Give the listing again character for character, but drop the images.

=======

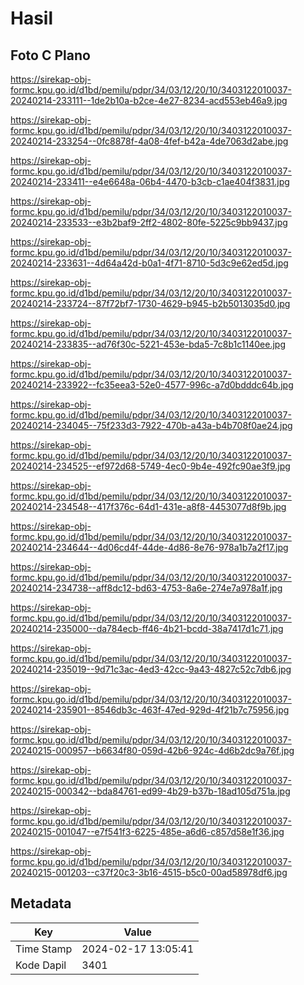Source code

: # Hasil

## Foto C Plano

https://sirekap-obj-formc.kpu.go.id/d1bd/pemilu/pdpr/34/03/12/20/10/3403122010037-20240214-233111--1de2b10a-b2ce-4e27-8234-acd553eb46a9.jpg

https://sirekap-obj-formc.kpu.go.id/d1bd/pemilu/pdpr/34/03/12/20/10/3403122010037-20240214-233254--0fc8878f-4a08-4fef-b42a-4de7063d2abe.jpg

https://sirekap-obj-formc.kpu.go.id/d1bd/pemilu/pdpr/34/03/12/20/10/3403122010037-20240214-233411--e4e6648a-06b4-4470-b3cb-c1ae404f3831.jpg

https://sirekap-obj-formc.kpu.go.id/d1bd/pemilu/pdpr/34/03/12/20/10/3403122010037-20240214-233533--e3b2baf9-2ff2-4802-80fe-5225c9bb9437.jpg

https://sirekap-obj-formc.kpu.go.id/d1bd/pemilu/pdpr/34/03/12/20/10/3403122010037-20240214-233631--4d64a42d-b0a1-4f71-8710-5d3c9e62ed5d.jpg

https://sirekap-obj-formc.kpu.go.id/d1bd/pemilu/pdpr/34/03/12/20/10/3403122010037-20240214-233724--87f72bf7-1730-4629-b945-b2b5013035d0.jpg

https://sirekap-obj-formc.kpu.go.id/d1bd/pemilu/pdpr/34/03/12/20/10/3403122010037-20240214-233835--ad76f30c-5221-453e-bda5-7c8b1c1140ee.jpg

https://sirekap-obj-formc.kpu.go.id/d1bd/pemilu/pdpr/34/03/12/20/10/3403122010037-20240214-233922--fc35eea3-52e0-4577-996c-a7d0bdddc64b.jpg

https://sirekap-obj-formc.kpu.go.id/d1bd/pemilu/pdpr/34/03/12/20/10/3403122010037-20240214-234045--75f233d3-7922-470b-a43a-b4b708f0ae24.jpg

https://sirekap-obj-formc.kpu.go.id/d1bd/pemilu/pdpr/34/03/12/20/10/3403122010037-20240214-234525--ef972d68-5749-4ec0-9b4e-492fc90ae3f9.jpg

https://sirekap-obj-formc.kpu.go.id/d1bd/pemilu/pdpr/34/03/12/20/10/3403122010037-20240214-234548--417f376c-64d1-431e-a8f8-4453077d8f9b.jpg

https://sirekap-obj-formc.kpu.go.id/d1bd/pemilu/pdpr/34/03/12/20/10/3403122010037-20240214-234644--4d06cd4f-44de-4d86-8e76-978a1b7a2f17.jpg

https://sirekap-obj-formc.kpu.go.id/d1bd/pemilu/pdpr/34/03/12/20/10/3403122010037-20240214-234738--aff8dc12-bd63-4753-8a6e-274e7a978a1f.jpg

https://sirekap-obj-formc.kpu.go.id/d1bd/pemilu/pdpr/34/03/12/20/10/3403122010037-20240214-235000--da784ecb-ff46-4b21-bcdd-38a7417d1c71.jpg

https://sirekap-obj-formc.kpu.go.id/d1bd/pemilu/pdpr/34/03/12/20/10/3403122010037-20240214-235019--9d71c3ac-4ed3-42cc-9a43-4827c52c7db6.jpg

https://sirekap-obj-formc.kpu.go.id/d1bd/pemilu/pdpr/34/03/12/20/10/3403122010037-20240214-235901--8546db3c-463f-47ed-929d-4f21b7c75956.jpg

https://sirekap-obj-formc.kpu.go.id/d1bd/pemilu/pdpr/34/03/12/20/10/3403122010037-20240215-000957--b6634f80-059d-42b6-924c-4d6b2dc9a76f.jpg

https://sirekap-obj-formc.kpu.go.id/d1bd/pemilu/pdpr/34/03/12/20/10/3403122010037-20240215-000342--bda84761-ed99-4b29-b37b-18ad105d751a.jpg

https://sirekap-obj-formc.kpu.go.id/d1bd/pemilu/pdpr/34/03/12/20/10/3403122010037-20240215-001047--e7f541f3-6225-485e-a6d6-c857d58e1f36.jpg

https://sirekap-obj-formc.kpu.go.id/d1bd/pemilu/pdpr/34/03/12/20/10/3403122010037-20240215-001203--c37f20c3-3b16-4515-b5c0-00ad58978df6.jpg


## Metadata

| Key        | Value               |
| ---------- | ------------------- |
| Time Stamp | 2024-02-17 13:05:41 |
| Kode Dapil | 3401                |



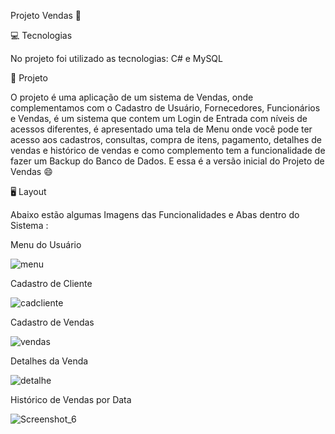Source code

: Projeto Vendas 🛒




💻 Tecnologias

No projeto foi utilizado as tecnologias: C# e MySQL


📑 Projeto

O projeto é uma aplicação de um sistema de Vendas, onde complementamos com o Cadastro de Usuário, Fornecedores, Funcionários e Vendas,
é um sistema que contem um Login de Entrada com níveis de acessos diferentes, é apresentado uma tela de Menu onde você pode ter acesso
aos cadastros, consultas, compra de itens, pagamento, detalhes de vendas e histórico de vendas e como complemento tem a funcionalidade de
fazer um Backup do Banco de Dados.
E essa é a versão inicial do Projeto de Vendas 😄


🖥️ Layout

Abaixo estão algumas Imagens das Funcionalidades e Abas dentro do Sistema :

Menu do Usuário

![menu](https://user-images.githubusercontent.com/92096918/142568049-8b2844d8-778e-4b21-aa3a-78535036e2b2.png)

Cadastro de Cliente

![cadcliente](https://user-images.githubusercontent.com/92096918/142568098-d797816b-58e7-4598-8046-1d9a2c5388ed.png)

Cadastro de Vendas

![vendas](https://user-images.githubusercontent.com/92096918/142568127-471bdf82-ff25-4c2b-b08d-181eca3997a4.png)

Detalhes da Venda

![detalhe](https://user-images.githubusercontent.com/92096918/142568146-b4eaf9c7-3ec6-4849-a743-d4bc77ce474d.png)

Histórico de Vendas por Data

![Screenshot_6](https://user-images.githubusercontent.com/92096918/142568165-18bab240-cd6e-432f-ba1d-009e1c6537a3.png)
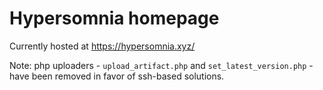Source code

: # Hypersomnia homepage

Currently hosted at https://hypersomnia.xyz/

Note: php uploaders - ``upload_artifact.php`` and ``set_latest_version.php`` - have been removed in favor of ssh-based solutions.
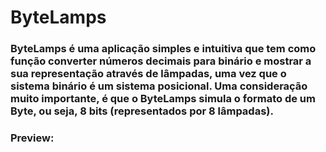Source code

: # ByteLamps

### ByteLamps é uma aplicação simples e intuitiva que tem como função converter números decimais para binário e mostrar a sua representação através de lâmpadas, uma vez que o sistema binário é um sistema posicional. Uma consideração muito importante, é que o ByteLamps simula o formato de um Byte, ou seja, 8 bits (representados por 8 lâmpadas).

### Preview:
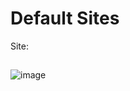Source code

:# Default Sites
Site:
##
![image](https://user-images.githubusercontent.com/107650163/174407278-0131bf16-2071-4686-b394-c9847d2c3847.png)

=======

Written reply:
Source code

: # Hasil

## Foto C Plano

https://sirekap-obj-formc.kpu.go.id/d1bd/pemilu/pdpr/34/03/12/20/10/3403122010037-20240214-233111--1de2b10a-b2ce-4e27-8234-acd553eb46a9.jpg

https://sirekap-obj-formc.kpu.go.id/d1bd/pemilu/pdpr/34/03/12/20/10/3403122010037-20240214-233254--0fc8878f-4a08-4fef-b42a-4de7063d2abe.jpg

https://sirekap-obj-formc.kpu.go.id/d1bd/pemilu/pdpr/34/03/12/20/10/3403122010037-20240214-233411--e4e6648a-06b4-4470-b3cb-c1ae404f3831.jpg

https://sirekap-obj-formc.kpu.go.id/d1bd/pemilu/pdpr/34/03/12/20/10/3403122010037-20240214-233533--e3b2baf9-2ff2-4802-80fe-5225c9bb9437.jpg

https://sirekap-obj-formc.kpu.go.id/d1bd/pemilu/pdpr/34/03/12/20/10/3403122010037-20240214-233631--4d64a42d-b0a1-4f71-8710-5d3c9e62ed5d.jpg

https://sirekap-obj-formc.kpu.go.id/d1bd/pemilu/pdpr/34/03/12/20/10/3403122010037-20240214-233724--87f72bf7-1730-4629-b945-b2b5013035d0.jpg

https://sirekap-obj-formc.kpu.go.id/d1bd/pemilu/pdpr/34/03/12/20/10/3403122010037-20240214-233835--ad76f30c-5221-453e-bda5-7c8b1c1140ee.jpg

https://sirekap-obj-formc.kpu.go.id/d1bd/pemilu/pdpr/34/03/12/20/10/3403122010037-20240214-233922--fc35eea3-52e0-4577-996c-a7d0bdddc64b.jpg

https://sirekap-obj-formc.kpu.go.id/d1bd/pemilu/pdpr/34/03/12/20/10/3403122010037-20240214-234045--75f233d3-7922-470b-a43a-b4b708f0ae24.jpg

https://sirekap-obj-formc.kpu.go.id/d1bd/pemilu/pdpr/34/03/12/20/10/3403122010037-20240214-234525--ef972d68-5749-4ec0-9b4e-492fc90ae3f9.jpg

https://sirekap-obj-formc.kpu.go.id/d1bd/pemilu/pdpr/34/03/12/20/10/3403122010037-20240214-234548--417f376c-64d1-431e-a8f8-4453077d8f9b.jpg

https://sirekap-obj-formc.kpu.go.id/d1bd/pemilu/pdpr/34/03/12/20/10/3403122010037-20240214-234644--4d06cd4f-44de-4d86-8e76-978a1b7a2f17.jpg

https://sirekap-obj-formc.kpu.go.id/d1bd/pemilu/pdpr/34/03/12/20/10/3403122010037-20240214-234738--aff8dc12-bd63-4753-8a6e-274e7a978a1f.jpg

https://sirekap-obj-formc.kpu.go.id/d1bd/pemilu/pdpr/34/03/12/20/10/3403122010037-20240214-235000--da784ecb-ff46-4b21-bcdd-38a7417d1c71.jpg

https://sirekap-obj-formc.kpu.go.id/d1bd/pemilu/pdpr/34/03/12/20/10/3403122010037-20240214-235019--9d71c3ac-4ed3-42cc-9a43-4827c52c7db6.jpg

https://sirekap-obj-formc.kpu.go.id/d1bd/pemilu/pdpr/34/03/12/20/10/3403122010037-20240214-235901--8546db3c-463f-47ed-929d-4f21b7c75956.jpg

https://sirekap-obj-formc.kpu.go.id/d1bd/pemilu/pdpr/34/03/12/20/10/3403122010037-20240215-000957--b6634f80-059d-42b6-924c-4d6b2dc9a76f.jpg

https://sirekap-obj-formc.kpu.go.id/d1bd/pemilu/pdpr/34/03/12/20/10/3403122010037-20240215-000342--bda84761-ed99-4b29-b37b-18ad105d751a.jpg

https://sirekap-obj-formc.kpu.go.id/d1bd/pemilu/pdpr/34/03/12/20/10/3403122010037-20240215-001047--e7f541f3-6225-485e-a6d6-c857d58e1f36.jpg

https://sirekap-obj-formc.kpu.go.id/d1bd/pemilu/pdpr/34/03/12/20/10/3403122010037-20240215-001203--c37f20c3-3b16-4515-b5c0-00ad58978df6.jpg


## Metadata

| Key        | Value               |
| ---------- | ------------------- |
| Time Stamp | 2024-02-17 13:05:41 |
| Kode Dapil | 3401                |



Source code

: Projeto Vendas 🛒




💻 Tecnologias

No projeto foi utilizado as tecnologias: C# e MySQL


📑 Projeto

O projeto é uma aplicação de um sistema de Vendas, onde complementamos com o Cadastro de Usuário, Fornecedores, Funcionários e Vendas,
é um sistema que contem um Login de Entrada com níveis de acessos diferentes, é apresentado uma tela de Menu onde você pode ter acesso
aos cadastros, consultas, compra de itens, pagamento, detalhes de vendas e histórico de vendas e como complemento tem a funcionalidade de
fazer um Backup do Banco de Dados.
E essa é a versão inicial do Projeto de Vendas 😄


🖥️ Layout

Abaixo estão algumas Imagens das Funcionalidades e Abas dentro do Sistema :

Menu do Usuário

![menu](https://user-images.githubusercontent.com/92096918/142568049-8b2844d8-778e-4b21-aa3a-78535036e2b2.png)

Cadastro de Cliente

![cadcliente](https://user-images.githubusercontent.com/92096918/142568098-d797816b-58e7-4598-8046-1d9a2c5388ed.png)

Cadastro de Vendas

![vendas](https://user-images.githubusercontent.com/92096918/142568127-471bdf82-ff25-4c2b-b08d-181eca3997a4.png)

Detalhes da Venda

![detalhe](https://user-images.githubusercontent.com/92096918/142568146-b4eaf9c7-3ec6-4849-a743-d4bc77ce474d.png)

Histórico de Vendas por Data

![Screenshot_6](https://user-images.githubusercontent.com/92096918/142568165-18bab240-cd6e-432f-ba1d-009e1c6537a3.png)
Source code

: # Hypersomnia homepage

Currently hosted at https://hypersomnia.xyz/

Note: php uploaders - ``upload_artifact.php`` and ``set_latest_version.php`` - have been removed in favor of ssh-based solutions.
Source code

: # ByteLamps

### ByteLamps é uma aplicação simples e intuitiva que tem como função converter números decimais para binário e mostrar a sua representação através de lâmpadas, uma vez que o sistema binário é um sistema posicional. Uma consideração muito importante, é que o ByteLamps simula o formato de um Byte, ou seja, 8 bits (representados por 8 lâmpadas).

### Preview:
Source code

:# Default Sites
Site:
##
![image](https://user-images.githubusercontent.com/107650163/174407278-0131bf16-2071-4686-b394-c9847d2c3847.png)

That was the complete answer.